Stößel Anne, Brox Regine, Purkayastha Nirupam, Hübner Harald, Hocke Carsten, Prante Olaf, Gmeiner Peter
Department of Medicinal Chemistry, Emil Fischer Center, Friedrich-Alexander University, Schuhstraβe 19, D-91052 Erlangen, Germany.
Department of Nuclear Medicine, Ulmenweg 18, D-91054 Erlangen, Germany.
Bioorg Med Chem. 2017 Jul 1;25(13):3491-3499. doi: 10.1016/j.bmc.2017.04.036. Epub 2017 Apr 29.

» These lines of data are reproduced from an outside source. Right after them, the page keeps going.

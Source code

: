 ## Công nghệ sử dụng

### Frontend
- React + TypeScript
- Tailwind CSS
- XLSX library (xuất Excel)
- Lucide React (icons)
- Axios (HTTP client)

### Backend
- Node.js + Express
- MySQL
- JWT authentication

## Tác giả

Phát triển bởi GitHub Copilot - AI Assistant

Dopamine D receptor-mediated networks have been associated with a wide range of neuropsychiatric diseases, drug addiction and food maintained behavior, which makes D a highly promising biological target. The previously described dopamine D receptor ligand FAUC 329 (1) showed protective effects against dopamine depletion in a MPTP mouse model of Parkinson's disease. We used the radioligand [F]2, a [F]fluoroethoxy substituted analog of the lead compound 1 as a molecular tool for visualization of D-rich brain regions including the islands of Calleja. Furthermore, structural modifications are reported leading to the pyrimidylpiperazine derivatives 3 and 9 displaying superior subtype selectivity and preference over serotonergic receptors. Evaluation of the lead compound 1 on cocaine-seeking behavior in non-human primates showed a substantial reduction in cocaine self-administration behavior and food intake.

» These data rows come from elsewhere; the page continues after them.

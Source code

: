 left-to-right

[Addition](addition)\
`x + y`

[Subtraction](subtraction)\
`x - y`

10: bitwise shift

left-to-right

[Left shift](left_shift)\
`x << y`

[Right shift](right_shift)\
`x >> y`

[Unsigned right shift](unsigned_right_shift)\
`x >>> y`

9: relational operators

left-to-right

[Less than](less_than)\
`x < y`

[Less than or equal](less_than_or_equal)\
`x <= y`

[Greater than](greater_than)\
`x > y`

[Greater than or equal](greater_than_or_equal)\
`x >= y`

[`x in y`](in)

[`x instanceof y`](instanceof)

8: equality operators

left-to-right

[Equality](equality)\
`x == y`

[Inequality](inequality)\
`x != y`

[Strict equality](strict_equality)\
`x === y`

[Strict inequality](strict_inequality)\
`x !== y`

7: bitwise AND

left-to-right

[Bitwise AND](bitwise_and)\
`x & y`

多巴胺 D 受体介导的神经网络与多种神经精神疾病、药物成瘾及食物维持行为有关,这使得 D 成为一个极具前景的生物学靶点。先前描述的多巴胺 D 受体配体 FAUC 329(1)在帕金森病的 MPTP 小鼠模型中显示出对多巴胺耗竭的保护作用。我们使用放射性配体[F]2,它是先导化合物 1 的[F]氟乙氧基取代类似物,作为一种分子工具来可视化富含 D 的脑区,包括卡列哈岛。此外,据报道结构修饰导致嘧啶基哌嗪衍生物 3 和 9 显示出优于血清素能受体的亚型选择性和偏好性。对先导化合物 1 在非人灵长类动物中寻求可卡因行为的评估显示,可卡因自我给药行为和食物摄入量大幅减少。